MCPS Nutrition Program lacking compared to other counties


Montgomery County Public Schools’ (MCPS) nutritional program was recently revealed to be sub-par after local coalition Healthy School Food Maryland (HSFM) awarded it with a “C+” in its 2016 School Food Environment Report Card.
Healthy School Food Maryland assessed the food quality for all 24 Maryland school districts, judging them based on 12 key areas deemed of importance to parents and school communities. These key areas include: A la carte transparency (availability of information about foods offered by school cafeterias), general transparency (availability of nutrition information), quality of food sold in vending machines, presence and utility of a wellness committee, water accessibility, presence of farm-to-school programs, whether or not school meals are made from scratch, menu variety, added sugar levels, presence of a salad bar, chemical regulation and marketing.
The report, released on Dec. 18, rated each district, from one to four, based on how well they met HSFM’s standards for each category. Using the school districts’ total numerical scores, the coalition assigned each school district a corresponding letter grade using a normal bell curve to represent the state of their school food policies.
The school district with the highest score was Howard County, which was the only school district to receive an “A+” rating, largely due to their high a la carte transparency, vending machine quality and farm-to-school program. In comparison, MCPS did not perform as well, earning the 14th highest score out of 24 other school districts. While MCPS proved to have adequate a la carte transparency and a strong farm-to-school program, they were lacking in general transparency, vending machine stock and use, water availability, homemade cooking and marketing. Although MCPS’ chemical use was rated as a two, they still managed to receive the highest chemical rating out of all districts. “Kudos to Montgomery County, the sole school system in the state with a policy that goes beyond federal regulations, prohibiting certain chemicals such as MSG, BHA, TBHQ and several synthetic food dyes and artificial sweeteners in their food,” the coalition said in its report.

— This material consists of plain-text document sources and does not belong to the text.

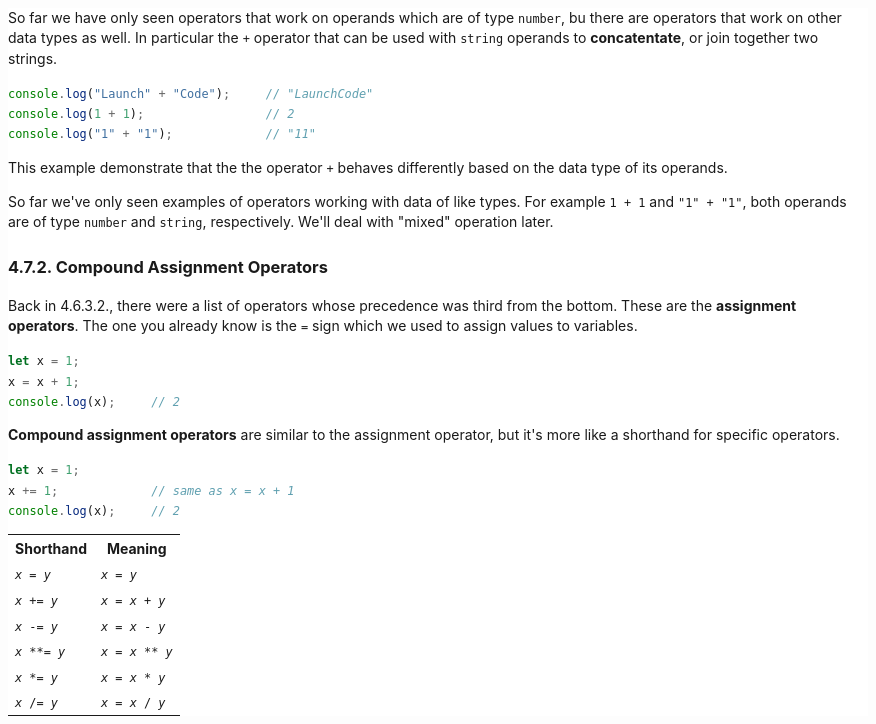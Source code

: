 So far we have only seen operators that work on operands which are of type `number`, bu there are operators that work on other data types as well. In particular the `+` operator that can be used with `string` operands to **concatentate**, or join together two strings.

```js
console.log("Launch" + "Code");		// "LaunchCode"
console.log(1 + 1);					// 2
console.log("1" + "1");				// "11"
```

This example demonstrate that the the operator `+` behaves differently based on the data type of its operands.

So far we've only seen examples of operators working with data of like types. For example `1 + 1` and `"1" + "1"`, both operands are of type `number` and `string`, respectively. We'll deal with "mixed" operation later.

### 4.7.2. Compound Assignment Operators

Back in 4.6.3.2., there were a list of operators whose precedence was third from the bottom. These are the **assignment operators**. The one you already know is the `=` sign which we used to assign values to variables.

```js
let x = 1;
x = x + 1;
console.log(x);		// 2
```

**Compound assignment operators** are similar to the assignment operator, but it's more like a shorthand for specific operators.

```js
let x = 1;
x += 1;				// same as x = x + 1
console.log(x);		// 2
```

<table>
    <tr>
        <th>Shorthand</th>
        <th>Meaning</th>
    </tr>
    <tr>
    	<td><code><var>x</var> = <var>y</var></code></td>
    	<td><code><var>x</var> = <var>y</var></code></td>
    </tr>
    <tr>
    	<td><code><var>x</var> += <var>y</var></code></td>
    	<td><code><var>x</var> = <var>x</var> + <var>y</var></code></td>
    </tr>
    <tr>
        <td><code><var>x</var> -= <var>y</var></code></td>
    	<td><code><var>x</var> = <var>x</var> - <var>y</var></code></td>
    </tr>
    <tr>
        <td><code><var>x</var> **= <var>y</var></code></td>
    	<td><code><var>x</var> = <var>x</var> ** <var>y</var></code></td>
    </tr>
    <tr>
		<td><code><var>x</var> *= <var>y</var></code></td>
    	<td><code><var>x</var> = <var>x</var> * <var>y</var></code></td>
    </tr>
    <tr>
		<td><code><var>x</var> /= <var>y</var></code></td>
    	<td><code><var>x</var> = <var>x</var> / <var>y</var></code></td>
    </tr>
    <tr>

Based on MCPS’s performance in this report, it seems as if the county’s nutritional policy is fairly average in comparison to the rest of the state. However, it is important to note that none of the districts earned more than 60 percent of total points available, demonstrating a clear need for nutritional policy change. HSFM’s primary reasoning behind creating this report was to draw attention to such issues in hopes of motivating policy change toward healthier state-wide nutritional standards.
Current state nutritional policy, last updated in 2014, dictates that in order for a food to be sold in a Maryland school, it must be either whole-grain rich, have a fruit, vegetable, dairy product or protein food as its first ingredient, or be a combination of food that consists of at least one fourth of a cup of a fruit and/or vegetable. In addition, foods sold in schools must meet a series of nutritional standards, such as total calories, sodium, fat and sugar content. The state also has banned certain food products completely, such as soda, anything containing caffeine beyond the natural level and fruit juices with added sweeteners.
MCPS’s nutritional policy, last updated in 2015, is nearly identical to the state standards. However, MCPS has added a few additional regulations, such as prohibiting the sale of donuts or candy of any type on school property and requiring that the pricing of foods promotes healthy choices. “Montgomery County Public Schools is committed to creating a school culture that promotes and protects children’s health, well being and ability to learn by supporting healthy eating and physical activity,” MCPS says on its website.
Here students have recognized the poor nutritional quality of school-sold foods and often opt to bring their own lunch instead of purchasing it from the cafeteria. “I feel like the food [sold in the cafeteria] is not fresh or that healthy,” senior Cecilia Sun said.